WHAT TO DO —
Your output should repeat the entries below exactly. It should contain no images.

|---|

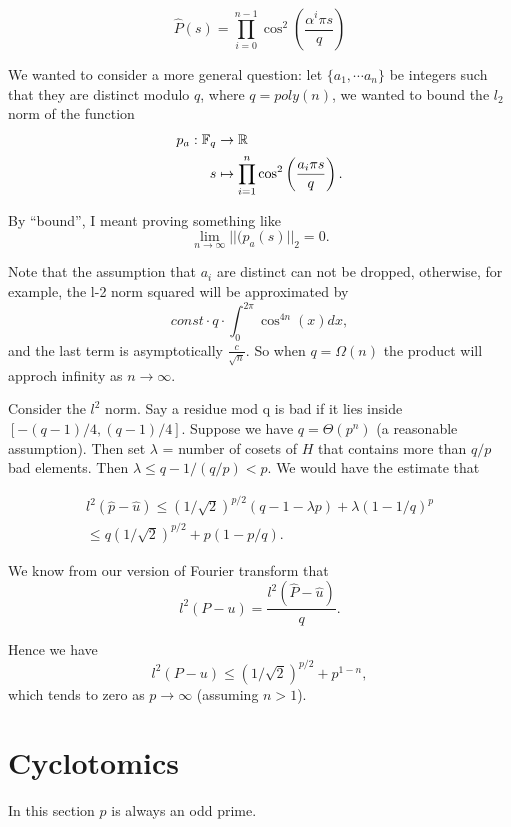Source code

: \documentclass{amsart}
\begin{document}
\begin{Lemma}
\[
    \hat{P}(s) = \prod_{i=0}^{n-1} \cos^2 \left(\frac{\alpha^i \pi s}{q} \right)
\]
\end{Lemma}

We wanted to consider a more general question: let $\{a_1,\cdots a_n\}$ be integers such that they are distinct modulo $q$, where $q = poly(n)$, we wanted to bound the $l_2$
norm of the function
\begin{align*}
   p_{a} : \mathbb{F}_q & \to \mathbb{R} \\
   s & \mapsto \prod_{i=1}^n \cos^2 \left(\frac{a_i \pi s}{q} \right).
\end{align*}

By ``bound'', I meant proving something like
\[
    \lim_{n \to \infty} ||(p_a(s)||_2  = 0.
\]

Note that the assumption that $a_i$ are distinct can not be dropped, otherwise, for example, the l-2 norm squared will be approximated by
\[
    const \cdot q \cdot \int_{0}^{2 \pi} \cos^{4n}(x) dx,
\]
and the last term is asymptotically $\frac{c}{\sqrt{n}}$. So when $q = \Omega(n)$ the product will approch infinity as $n \to \infty$.







Consider the $l^2$ norm. Say a residue mod q is bad if it
lies inside $[-(q-1)/4, (q-1)/4]$. Suppose we have $q = \Theta(p^n)$ (a reasonable assumption). Then set
$\lambda$ = number of cosets of $H$ that contains more than $q/p$ bad elements. Then $\lambda \leq q-1/(q/p) < p$. We would have the estimate that

\begin{align*}
l^2( \hat{p} - \hat{u}) \leq (1/\sqrt{2})^{p/2}(q-1-\lambda p) + \lambda (1-1/q)^p \\
\leq q (1/\sqrt{2})^{p/2} + p (1- p/q).
\end{align*}

We know from our version of Fourier transform that
$$l^2( P - u)  = \frac{l^2( \hat{P} - \hat{u})}{q}.$$

Hence we have
$$l^2( P - u) \leq  (1/\sqrt{2})^{p/2} + p^{1-n},$$
which tends to zero as $p \to \infty$ (assuming $n > 1$).

\section{Cyclotomics}

In this section $p$ is always an odd prime.
\end{document}
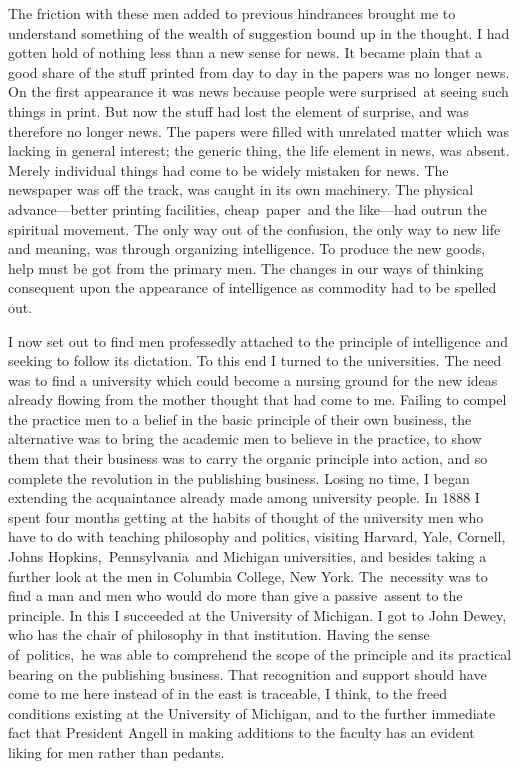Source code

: \documentclass[twoside,symmetric,nobib,justified]{tufte-book}
\begin{document}
The friction with these men added to previous hindrances brought me to
understand something of the wealth of suggestion bound up in the
thought. I had gotten hold of nothing less than a new sense for news. It
became plain that a good share of the stuff printed from day to day in
the papers was no longer news. On the first appearance it was news
because people were surprised~at seeing such things in print. But now
the stuff had lost the element of surprise, and was therefore no longer
news. The papers were filled with unrelated matter which was lacking in
general interest; the generic thing, the life element in news, was
absent. Merely individual things had come to be widely mistaken for
news. The newspaper was off the track, was caught in its own machinery.
The physical advance---better printing facilities, cheap~paper~and the
like---had outrun the spiritual movement. The only way out of the
confusion, the only way to new life and meaning, was through organizing
intelligence. To produce the new goods, help must be got from the
primary men. The changes in our ways of thinking consequent upon the
appearance of intelligence as commodity had to be spelled out.~

\enlargethispage{\baselineskip}

I now set out to find men professedly attached to the principle of
intelligence and seeking to follow its dictation. To this end I turned
to the universities. The need was to find a university which could
become a nursing ground for the new ideas already flowing from the
mother thought that had come to me. Failing to compel the practice men
to a belief in the basic principle of their own business, the
alternative was to bring the academic men to believe in the practice, to
show them that their business was to carry the organic principle into
action, and so complete the revolution in the publishing business.
Losing no time, I began extending the acquaintance already made among
university people. In 1888 I spent four months getting at the habits of
thought of the university men who have to do with teaching philosophy
and politics, visiting Harvard, Yale, Cornell, Johns
Hopkins,~Pennsylvania~and Michigan universities, and besides taking a
further look at the men in Columbia College, New York. The~necessity was
to find a man and men who would do more than give a passive~assent to
the principle. In this I succeeded at the University of Michigan. I got
to John Dewey, who has the chair of philosophy in that institution.
Having the sense of~politics,~he was able to comprehend the scope of the
principle and its practical bearing on the publishing business. That
recognition and support should have come to me here instead of in the
east is traceable, I think, to the freed conditions existing at the
University of Michigan, and to the further immediate fact that President
Angell in making additions to the faculty has an evident liking for men
rather than pedants.~
\end{document}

|---|

RESPONSE BELOW —
Source code

: \documentclass{amsart}
\begin{document}
\begin{Lemma}
\[
    \hat{P}(s) = \prod_{i=0}^{n-1} \cos^2 \left(\frac{\alpha^i \pi s}{q} \right)
\]
\end{Lemma}

We wanted to consider a more general question: let $\{a_1,\cdots a_n\}$ be integers such that they are distinct modulo $q$, where $q = poly(n)$, we wanted to bound the $l_2$
norm of the function
\begin{align*}
   p_{a} : \mathbb{F}_q & \to \mathbb{R} \\
   s & \mapsto \prod_{i=1}^n \cos^2 \left(\frac{a_i \pi s}{q} \right).
\end{align*}

By ``bound'', I meant proving something like
\[
    \lim_{n \to \infty} ||(p_a(s)||_2  = 0.
\]

Note that the assumption that $a_i$ are distinct can not be dropped, otherwise, for example, the l-2 norm squared will be approximated by
\[
    const \cdot q \cdot \int_{0}^{2 \pi} \cos^{4n}(x) dx,
\]
and the last term is asymptotically $\frac{c}{\sqrt{n}}$. So when $q = \Omega(n)$ the product will approch infinity as $n \to \infty$.







Consider the $l^2$ norm. Say a residue mod q is bad if it
lies inside $[-(q-1)/4, (q-1)/4]$. Suppose we have $q = \Theta(p^n)$ (a reasonable assumption). Then set
$\lambda$ = number of cosets of $H$ that contains more than $q/p$ bad elements. Then $\lambda \leq q-1/(q/p) < p$. We would have the estimate that

\begin{align*}
l^2( \hat{p} - \hat{u}) \leq (1/\sqrt{2})^{p/2}(q-1-\lambda p) + \lambda (1-1/q)^p \\
\leq q (1/\sqrt{2})^{p/2} + p (1- p/q).
\end{align*}

We know from our version of Fourier transform that
$$l^2( P - u)  = \frac{l^2( \hat{P} - \hat{u})}{q}.$$

Hence we have
$$l^2( P - u) \leq  (1/\sqrt{2})^{p/2} + p^{1-n},$$
which tends to zero as $p \to \infty$ (assuming $n > 1$).

\section{Cyclotomics}

In this section $p$ is always an odd prime.
\end{document}
Source code

: \documentclass[twoside,symmetric,nobib,justified]{tufte-book}
\begin{document}
The friction with these men added to previous hindrances brought me to
understand something of the wealth of suggestion bound up in the
thought. I had gotten hold of nothing less than a new sense for news. It
became plain that a good share of the stuff printed from day to day in
the papers was no longer news. On the first appearance it was news
because people were surprised~at seeing such things in print. But now
the stuff had lost the element of surprise, and was therefore no longer
news. The papers were filled with unrelated matter which was lacking in
general interest; the generic thing, the life element in news, was
absent. Merely individual things had come to be widely mistaken for
news. The newspaper was off the track, was caught in its own machinery.
The physical advance---better printing facilities, cheap~paper~and the
like---had outrun the spiritual movement. The only way out of the
confusion, the only way to new life and meaning, was through organizing
intelligence. To produce the new goods, help must be got from the
primary men. The changes in our ways of thinking consequent upon the
appearance of intelligence as commodity had to be spelled out.~

\enlargethispage{\baselineskip}

I now set out to find men professedly attached to the principle of
intelligence and seeking to follow its dictation. To this end I turned
to the universities. The need was to find a university which could
become a nursing ground for the new ideas already flowing from the
mother thought that had come to me. Failing to compel the practice men
to a belief in the basic principle of their own business, the
alternative was to bring the academic men to believe in the practice, to
show them that their business was to carry the organic principle into
action, and so complete the revolution in the publishing business.
Losing no time, I began extending the acquaintance already made among
university people. In 1888 I spent four months getting at the habits of
thought of the university men who have to do with teaching philosophy
and politics, visiting Harvard, Yale, Cornell, Johns
Hopkins,~Pennsylvania~and Michigan universities, and besides taking a
further look at the men in Columbia College, New York. The~necessity was
to find a man and men who would do more than give a passive~assent to
the principle. In this I succeeded at the University of Michigan. I got
to John Dewey, who has the chair of philosophy in that institution.
Having the sense of~politics,~he was able to comprehend the scope of the
principle and its practical bearing on the publishing business. That
recognition and support should have come to me here instead of in the
east is traceable, I think, to the freed conditions existing at the
University of Michigan, and to the further immediate fact that President
Angell in making additions to the faculty has an evident liking for men
rather than pedants.~
\end{document}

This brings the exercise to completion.